- DESCRIPTION OF THE TASK
Below are the records. Retype exactly the lines between the lines holding "Per semplificare la" and "Si noti che", inclusive.

- PROVIDED INFORMATION
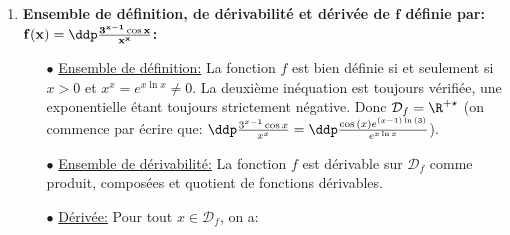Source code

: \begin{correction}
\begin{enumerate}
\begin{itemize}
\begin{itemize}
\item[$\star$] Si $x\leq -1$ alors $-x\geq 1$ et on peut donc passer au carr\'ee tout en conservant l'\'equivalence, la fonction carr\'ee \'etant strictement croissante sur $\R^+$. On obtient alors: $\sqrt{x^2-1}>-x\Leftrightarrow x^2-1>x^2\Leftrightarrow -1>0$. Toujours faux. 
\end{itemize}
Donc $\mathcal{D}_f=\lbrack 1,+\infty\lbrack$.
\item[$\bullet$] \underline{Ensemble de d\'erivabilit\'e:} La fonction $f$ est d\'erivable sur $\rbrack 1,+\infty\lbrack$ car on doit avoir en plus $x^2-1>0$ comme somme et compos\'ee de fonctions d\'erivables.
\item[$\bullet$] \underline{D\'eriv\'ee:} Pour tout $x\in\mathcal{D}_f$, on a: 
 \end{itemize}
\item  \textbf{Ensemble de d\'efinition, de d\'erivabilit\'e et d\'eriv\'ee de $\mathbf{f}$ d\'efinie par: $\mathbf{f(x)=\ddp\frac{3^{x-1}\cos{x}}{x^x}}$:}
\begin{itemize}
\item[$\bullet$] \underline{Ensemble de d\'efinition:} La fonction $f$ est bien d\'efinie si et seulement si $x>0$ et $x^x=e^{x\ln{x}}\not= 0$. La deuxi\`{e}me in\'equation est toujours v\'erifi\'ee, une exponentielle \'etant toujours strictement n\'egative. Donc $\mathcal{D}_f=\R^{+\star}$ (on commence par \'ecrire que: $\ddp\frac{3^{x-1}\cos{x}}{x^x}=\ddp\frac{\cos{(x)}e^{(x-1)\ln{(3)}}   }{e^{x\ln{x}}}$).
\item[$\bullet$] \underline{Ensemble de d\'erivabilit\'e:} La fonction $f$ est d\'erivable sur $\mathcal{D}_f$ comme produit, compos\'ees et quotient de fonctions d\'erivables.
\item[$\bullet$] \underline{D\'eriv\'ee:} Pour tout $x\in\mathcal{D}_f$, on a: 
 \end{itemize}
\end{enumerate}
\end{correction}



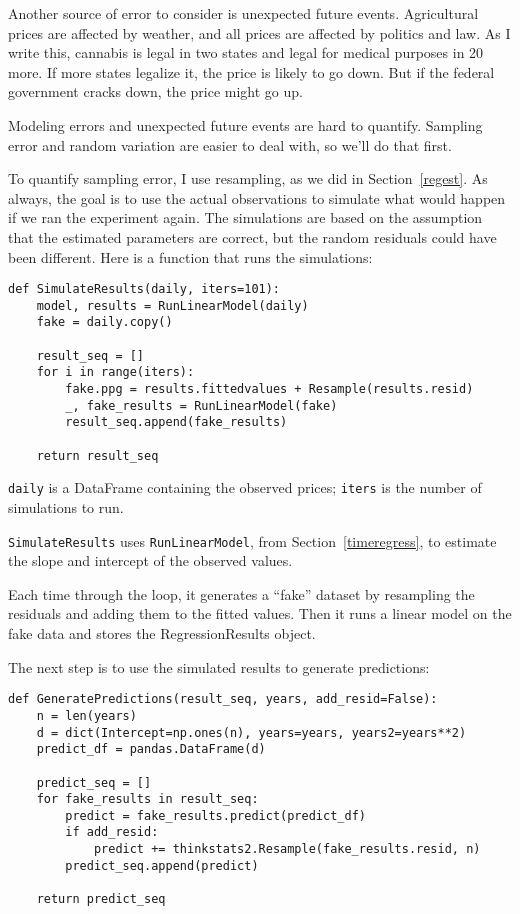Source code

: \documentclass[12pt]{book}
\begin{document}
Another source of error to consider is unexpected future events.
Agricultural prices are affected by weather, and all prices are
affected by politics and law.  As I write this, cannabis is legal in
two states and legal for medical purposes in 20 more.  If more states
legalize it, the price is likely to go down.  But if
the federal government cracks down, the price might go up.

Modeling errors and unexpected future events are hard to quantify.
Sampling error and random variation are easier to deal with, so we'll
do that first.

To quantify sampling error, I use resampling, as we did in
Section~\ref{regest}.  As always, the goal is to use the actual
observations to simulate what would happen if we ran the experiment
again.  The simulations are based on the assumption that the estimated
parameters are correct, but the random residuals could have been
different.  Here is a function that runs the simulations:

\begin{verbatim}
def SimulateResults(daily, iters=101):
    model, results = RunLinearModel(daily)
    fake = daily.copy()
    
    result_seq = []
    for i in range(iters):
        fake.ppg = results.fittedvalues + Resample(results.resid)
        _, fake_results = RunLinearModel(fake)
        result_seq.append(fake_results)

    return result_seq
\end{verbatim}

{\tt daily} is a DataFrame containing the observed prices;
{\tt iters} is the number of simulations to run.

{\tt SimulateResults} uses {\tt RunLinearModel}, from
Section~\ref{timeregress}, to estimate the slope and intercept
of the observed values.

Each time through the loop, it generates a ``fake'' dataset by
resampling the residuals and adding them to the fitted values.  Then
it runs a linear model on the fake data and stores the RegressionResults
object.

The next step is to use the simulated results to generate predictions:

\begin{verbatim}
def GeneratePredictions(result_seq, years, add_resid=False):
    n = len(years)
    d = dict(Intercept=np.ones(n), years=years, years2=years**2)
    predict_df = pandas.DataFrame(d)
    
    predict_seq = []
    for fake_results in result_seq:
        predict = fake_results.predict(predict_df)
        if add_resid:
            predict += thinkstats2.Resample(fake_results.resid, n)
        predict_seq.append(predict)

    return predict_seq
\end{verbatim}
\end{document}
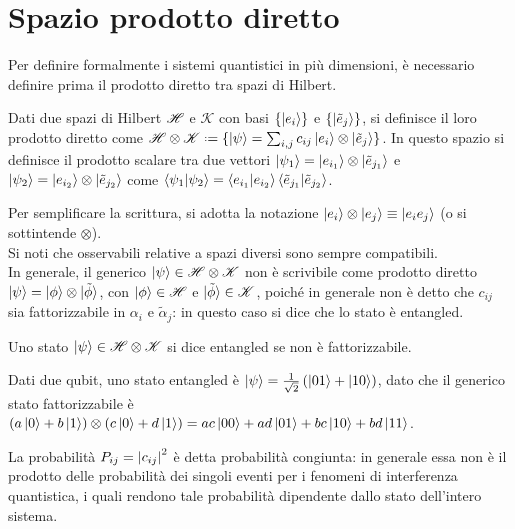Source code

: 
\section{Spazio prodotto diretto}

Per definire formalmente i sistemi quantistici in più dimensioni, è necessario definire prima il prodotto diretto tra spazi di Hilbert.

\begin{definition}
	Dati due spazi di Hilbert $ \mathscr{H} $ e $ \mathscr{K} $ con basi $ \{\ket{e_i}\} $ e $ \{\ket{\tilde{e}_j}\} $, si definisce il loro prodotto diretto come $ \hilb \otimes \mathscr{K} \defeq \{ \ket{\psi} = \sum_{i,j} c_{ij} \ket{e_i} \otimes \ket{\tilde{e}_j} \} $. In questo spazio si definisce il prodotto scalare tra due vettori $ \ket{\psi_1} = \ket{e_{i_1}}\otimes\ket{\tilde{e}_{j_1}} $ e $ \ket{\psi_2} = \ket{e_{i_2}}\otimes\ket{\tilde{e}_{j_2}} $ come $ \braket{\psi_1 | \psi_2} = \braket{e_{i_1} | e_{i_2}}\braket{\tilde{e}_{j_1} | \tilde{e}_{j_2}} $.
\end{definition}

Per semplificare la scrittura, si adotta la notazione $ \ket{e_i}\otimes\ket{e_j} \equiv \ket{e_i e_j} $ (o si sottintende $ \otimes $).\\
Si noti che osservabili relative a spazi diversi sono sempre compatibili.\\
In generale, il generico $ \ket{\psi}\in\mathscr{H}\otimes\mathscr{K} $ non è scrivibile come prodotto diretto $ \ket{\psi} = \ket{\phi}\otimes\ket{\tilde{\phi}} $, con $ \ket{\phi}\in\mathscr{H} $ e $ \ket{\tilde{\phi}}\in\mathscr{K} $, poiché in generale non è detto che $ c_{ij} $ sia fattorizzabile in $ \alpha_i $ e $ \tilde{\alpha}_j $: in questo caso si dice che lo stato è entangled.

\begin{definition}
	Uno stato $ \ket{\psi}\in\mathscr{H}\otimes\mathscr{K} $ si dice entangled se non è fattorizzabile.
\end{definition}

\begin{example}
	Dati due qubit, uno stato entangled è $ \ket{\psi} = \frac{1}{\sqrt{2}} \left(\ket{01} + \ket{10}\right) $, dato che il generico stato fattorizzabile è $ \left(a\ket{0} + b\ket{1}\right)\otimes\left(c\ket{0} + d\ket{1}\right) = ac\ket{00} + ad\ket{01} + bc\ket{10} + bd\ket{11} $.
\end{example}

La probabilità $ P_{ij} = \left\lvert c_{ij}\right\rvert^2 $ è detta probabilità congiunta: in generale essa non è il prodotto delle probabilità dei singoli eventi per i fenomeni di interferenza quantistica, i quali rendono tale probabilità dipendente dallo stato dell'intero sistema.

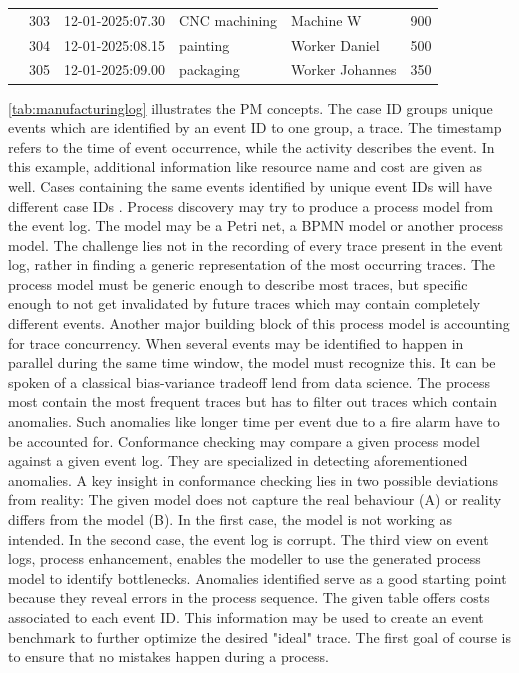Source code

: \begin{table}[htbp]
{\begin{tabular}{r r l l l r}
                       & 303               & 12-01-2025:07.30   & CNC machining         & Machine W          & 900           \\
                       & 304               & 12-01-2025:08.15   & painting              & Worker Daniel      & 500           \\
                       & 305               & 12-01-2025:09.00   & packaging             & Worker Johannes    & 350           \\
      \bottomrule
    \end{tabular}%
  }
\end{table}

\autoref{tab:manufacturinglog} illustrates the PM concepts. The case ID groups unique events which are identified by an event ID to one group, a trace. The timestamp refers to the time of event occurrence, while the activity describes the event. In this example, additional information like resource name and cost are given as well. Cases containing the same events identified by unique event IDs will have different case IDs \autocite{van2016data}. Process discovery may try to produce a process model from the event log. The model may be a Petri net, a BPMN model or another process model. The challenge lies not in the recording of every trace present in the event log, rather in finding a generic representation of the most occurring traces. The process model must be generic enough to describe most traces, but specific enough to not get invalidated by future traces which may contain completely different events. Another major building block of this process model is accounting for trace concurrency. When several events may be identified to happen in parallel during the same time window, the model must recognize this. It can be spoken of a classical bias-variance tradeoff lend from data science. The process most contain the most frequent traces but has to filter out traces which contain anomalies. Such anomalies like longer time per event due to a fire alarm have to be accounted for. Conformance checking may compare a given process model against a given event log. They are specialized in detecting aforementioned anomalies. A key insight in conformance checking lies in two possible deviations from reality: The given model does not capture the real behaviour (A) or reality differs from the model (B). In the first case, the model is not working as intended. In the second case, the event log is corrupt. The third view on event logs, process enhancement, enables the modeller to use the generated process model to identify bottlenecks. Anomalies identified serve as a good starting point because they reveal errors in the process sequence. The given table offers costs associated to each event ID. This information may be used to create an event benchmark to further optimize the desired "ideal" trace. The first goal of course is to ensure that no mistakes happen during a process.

- ANSWER FOR THE TASK
Per semplificare la scrittura, si adotta la notazione $ \ket{e_i}\otimes\ket{e_j} \equiv \ket{e_i e_j} $ (o si sottintende $ \otimes $).\\
Si noti che osservabili relative a spazi diversi sono sempre compatibili.\\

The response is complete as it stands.